3. Blanchiment du chou
Portez une grande casserole d’eau à ébullition. Plongez-y les quartiers de chou pendant 5 minutes, puis égouttez-les immédiatement. Cette opération s’appelle le blanchiment (précuisson rapide dans l’eau bouillante suivie d’un refroidissement ou d’un égouttage, qui permet d’attendrir le légume, d’éliminer son amertume et de fixer sa couleur). Le chou sera ainsi plus doux et plus digeste dans votre potée.
4. Mise en cuisson de la viande
Dans votre grande cocotte en fonte, déposez la palette de porc égouttée et le lard fumé. Couvrez largement d’eau froide. Portez à ébullition à feu vif, puis écumez soigneusement (retirer avec une écumoire la mousse grisâtre qui remonte à la surface de l’eau en début de cuisson, afin d’obtenir un bouillon limpide et au goût plus fin). Ajoutez ensuite l’oignon piqué, l’ail en chemise (gousses d’ail non épluchées), le bouquet garni, les baies de genièvre et le poivre en grains. Réduisez le feu, couvrez et laissez mijoter 1 heure.
5. Ajout des légumes
Au bout d’une heure de cuisson, ajoutez dans la cocotte les carottes, les navets, les poireaux et le chou blanchi. Vérifiez que tout est bien immergé dans le bouillon, ajoutez un peu d’eau chaude si nécessaire. Couvrez à nouveau et poursuivez la cuisson à feu doux pendant 45 minutes. Le mijotage lent est le secret d’une potée réussie : il permet aux saveurs de se mélanger harmonieusement.
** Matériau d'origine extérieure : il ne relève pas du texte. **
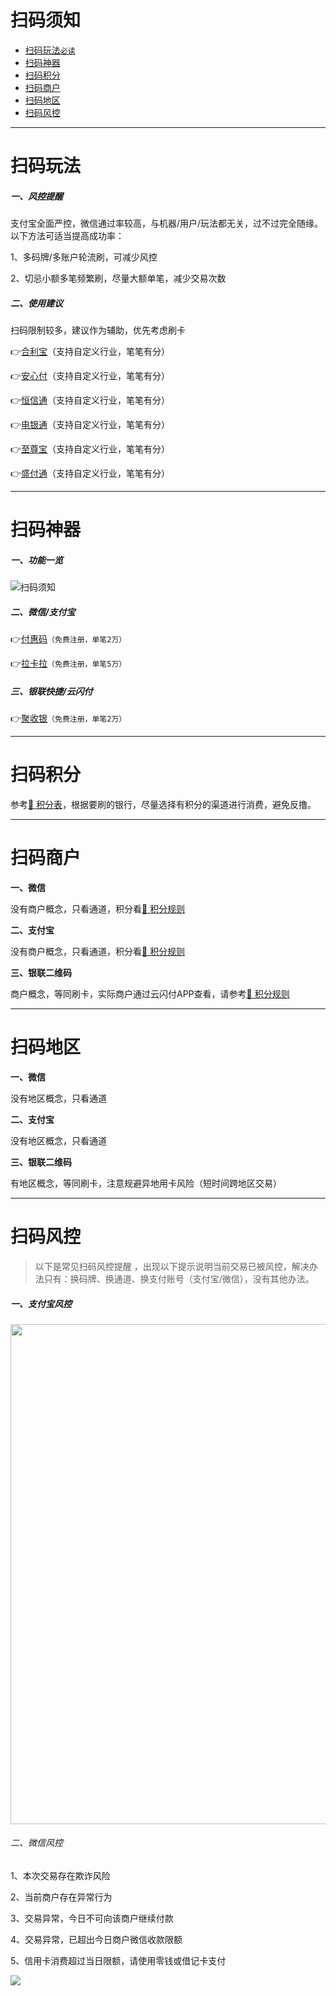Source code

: # 扫码须知

- [扫码玩法`必读`](#扫码玩法)
- [扫码神器](#扫码神器)
- [扫码积分](#扫码积分)
- [扫码商户](#扫码商户)
- [扫码地区](#扫码地区)
- [扫码风控](#扫码风控)

---

# 扫码玩法

##### 一、风控提醒

支付宝全面严控，微信通过率较高，与机器/用户/玩法都无关，过不过完全随缘。以下方法可适当提高成功率：

1、多码牌/多账户轮流刷，可减少风控

2、切忌小额多笔频繁刷，尽量大额单笔，减少交易次数

##### 二、使用建议

扫码限制较多，建议作为辅助，优先考虑刷卡

👉[合利宝](https://wiki.zjkmkj.com/#/tool/hlb)（支持自定义行业，笔笔有分）

👉[安心付](https://wiki.zjkmkj.com/#/tool/axf)（支持自定义行业，笔笔有分）

👉[恒信通](https://wiki.zjkmkj.com/#/tool/hxt)（支持自定义行业，笔笔有分）

👉[电银通](https://wiki.zjkmkj.com/#/tool/dyt)（支持自定义行业，笔笔有分）

👉[至尊宝](https://wiki.zjkmkj.com/#/tool/zzb)（支持自定义行业，笔笔有分）

👉[盛付通](https://wiki.zjkmkj.com/#/tool/sftsqb)（支持自定义行业，笔笔有分）

---

# 扫码神器

##### 一、功能一览

![扫码须知](https://cos.zjkmkj.com/media/2024/12/26/e63bdb0049967b2dd7f8e5d2ef2eaaed-2.webp)

##### 二、微信/支付宝

👉[付惠码](tool/fhm.md)`（免费注册，单笔2万）`

👉[拉卡拉](tool/lkl.md)`（免费注册，单笔5万）`

##### 三、银联快捷/云闪付

👉[聚收银](tool/jys.md)`（免费注册，单笔2万）`

---

# 扫码积分

参考[:link: 积分表](start/form#积分规则)，根据要刷的银行，尽量选择有积分的渠道进行消费，避免反撸。

---

# 扫码商户

**一、微信**

没有商户概念，只看通道，积分看[:link: 积分规则](start/form#积分规则)

**二、支付宝**

没有商户概念，只看通道，积分看[:link: 积分规则](start/form#积分规则)

**三、银联二维码**

商户概念，等同刷卡，实际商户通过云闪付APP查看，请参考[:link: 积分规则](start/form#积分规则)

---

# 扫码地区

**一、微信**

没有地区概念，只看通道

**二、支付宝**

没有地区概念，只看通道

**三、银联二维码**

有地区概念，等同刷卡，注意规避异地用卡风险（短时间跨地区交易）

---



# 扫码风控

> 以下是常见扫码风控提醒 ，出现以下提示说明当前交易已被风控，解决办法只有：换码牌、换通道、换支付账号（支付宝/微信），没有其他办法。

##### 一、支付宝风控

<img src="https://cos.zjkmkj.com/media/2024/10/28/035102740eb167be7ea0c282fe52a5e8-2.webp" width=800 />

###### 二、微信风控

1、本次交易存在欺诈风险

2、当前商户存在异常行为

3、交易异常，今日不可向该商户继续付款

4、交易异常，已超出今日商户微信收款限额

5、信用卡消费超过当日限额，请使用零钱或借记卡支付

![](https://cos.zjkmkj.com/media/2024/10/28/49e9fd64e88c4601b5b03ae4b4c94a76-2.webp)
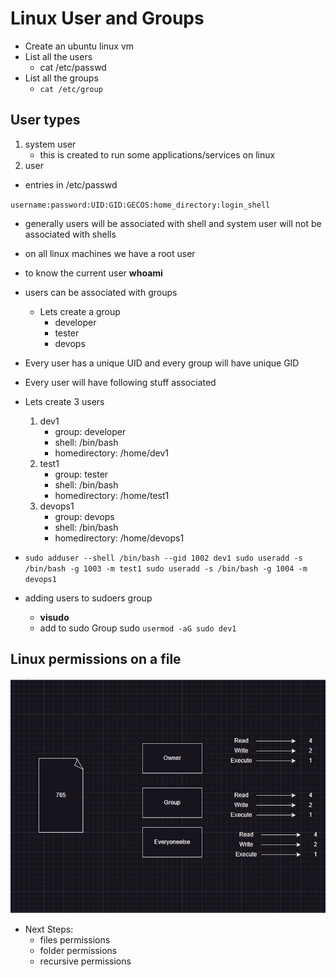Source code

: # Linux User and Groups
 - Create an ubuntu linux vm
 - List all the users
   - cat /etc/passwd
 - List all the groups
   - `cat /etc/group`
   
## User types
  1) system user
       - this is created to run some applications/services on linux
  2) user
- entries in /etc/passwd

 `username:password:UID:GID:GECOS:home_directory:login_shell`

 - generally users will be associated with shell and system user will not be associated with shells
 - on all linux machines we have a root user
 - to know the current user **whoami**
 - users can be associated with groups
    - Lets create a group
        - developer
        - tester
        - devops

 - Every user has a unique UID and every group will have unique GID
 - Every user will have following stuff associated
 - Lets create 3 users
    1) dev1
       - group: developer
       - shell: /bin/bash
       - homedirectory: /home/dev1
    2) test1
       - group: tester
       - shell: /bin/bash
       - homedirectory: /home/test1
    3) devops1
       - group: devops
       - shell: /bin/bash
       - homedirectory: /home/devops1

 - `sudo adduser --shell /bin/bash --gid 1002 dev1
    sudo useradd -s /bin/bash -g 1003 -m test1
    sudo useradd -s /bin/bash -g 1004 -m devops1`

 - adding users to sudoers group
     - **visudo**
     - add to sudo Group sudo `usermod -aG sudo dev1`

## Linux permissions on a file 
   ![LinuxFilePermision](Images_all/Linux_File_Permission.jpeg)

 - Next Steps:
    - files permissions
    - folder permissions
    - recursive permissions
6. Ajout des pommes de terre et des saucisses
Ajoutez maintenant les pommes de terre dans la cocotte. Faites cuire encore 25 minutes. En parallèle, faites revenir les saucisses de Montbéliard dans une poêle à feu moyen pendant 5 minutes pour leur donner une belle coloration dorée, puis ajoutez-les dans la cocotte pour les 10 dernières minutes de cuisson. Ne les ajoutez pas trop tôt, elles perdraient leur texture et leur goût fumé si caractéristique.
7. Vérification et service
Vérifiez la cuisson de chaque légume en les piquant avec la pointe d’un couteau : ils doivent être tendres sans se défaire. Goûtez le bouillon et rectifiez l’assaisonnement en sel si nécessaire — souvent, les viandes fumées suffisent à saler l’ensemble. Retirez le bouquet garni et l’oignon piqué avant de servir. Découpez la palette en tranches généreuses et répartissez viandes et légumes dans des assiettes creuses bien chaudes, arrosés d’un beau bouillon fumant.
Mon astuce de chef
Pour une potée encore plus savoureuse, préparez-la la veille et réchauffez-la doucement le lendemain. Comme tous les plats mijotés, la potée lorraine est bien meilleure réchauffée car les arômes ont eu le temps de se développer et de se fondre les uns dans les autres. C’est le secret des grandes tablées lorraines : la patience est toujours récompensée !
Accord mets et vins
La potée lorraine s’accorde merveilleusement avec les vins de la région. Optez pour un Pinot Gris d’Alsace légèrement rond et fruité, qui tiendra tête aux viandes fumées sans les écraser. Si vous préférez le rouge, un Pinot Noir de Lorraine ou un Pinot Noir d’Alsace léger et peu tannique sera une belle option. Pour les amateurs de bière, une bière ambrée alsacienne ou lorraine sera tout aussi bienvenue autour de la table.
L’info en plus
La potée lorraine est l’une des recettes les plus anciennes de la gastronomie française. Son nom vient du mot pot, le récipient dans lequel on faisait cuire ensemble viandes et légumes au coin du feu depuis le Moyen Âge. En Lorraine, chaque famille possède sa propre version transmise de génération en génération. La saucisse de Montbéliard, ingrédient emblématique, est une charcuterie fumée au bois de résineux, protégée par une indication géographique protégée (IGP) depuis 1992. Ce plat du terroir incarne parfaitement la cuisine de récupération et d’économie des campagnes lorraines, où rien ne se perdait et tout se mijotait.